• _WHAT YOU SHOULD DO_: Return, from the listing that follows, each line containing the word "StringStore".

• _SOURCE DATA_:

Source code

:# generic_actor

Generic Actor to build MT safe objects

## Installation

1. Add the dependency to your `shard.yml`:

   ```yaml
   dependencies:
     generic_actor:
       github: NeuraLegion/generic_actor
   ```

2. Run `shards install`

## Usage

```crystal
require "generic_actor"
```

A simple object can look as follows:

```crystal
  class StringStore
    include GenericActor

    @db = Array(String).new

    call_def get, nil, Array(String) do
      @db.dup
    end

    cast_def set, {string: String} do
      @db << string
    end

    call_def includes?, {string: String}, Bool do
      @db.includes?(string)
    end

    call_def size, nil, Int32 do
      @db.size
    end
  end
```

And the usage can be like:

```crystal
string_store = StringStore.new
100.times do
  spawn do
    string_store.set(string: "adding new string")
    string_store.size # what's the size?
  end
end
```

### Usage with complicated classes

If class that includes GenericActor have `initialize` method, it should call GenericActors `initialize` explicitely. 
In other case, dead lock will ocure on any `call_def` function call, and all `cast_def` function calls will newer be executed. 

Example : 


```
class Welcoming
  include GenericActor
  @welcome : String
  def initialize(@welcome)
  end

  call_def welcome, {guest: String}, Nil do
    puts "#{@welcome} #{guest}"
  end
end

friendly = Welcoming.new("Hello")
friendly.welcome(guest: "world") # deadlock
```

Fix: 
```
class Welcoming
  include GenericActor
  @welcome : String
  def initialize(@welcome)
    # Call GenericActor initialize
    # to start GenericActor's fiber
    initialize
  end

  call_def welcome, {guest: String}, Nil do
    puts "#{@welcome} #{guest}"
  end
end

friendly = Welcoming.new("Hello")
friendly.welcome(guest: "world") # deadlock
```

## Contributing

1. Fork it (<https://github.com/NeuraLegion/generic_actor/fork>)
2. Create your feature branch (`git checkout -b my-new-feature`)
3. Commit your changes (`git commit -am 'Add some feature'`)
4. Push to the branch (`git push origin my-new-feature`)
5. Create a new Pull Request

• _YOUR SOLUTION_:
  class StringStore
string_store = StringStore.new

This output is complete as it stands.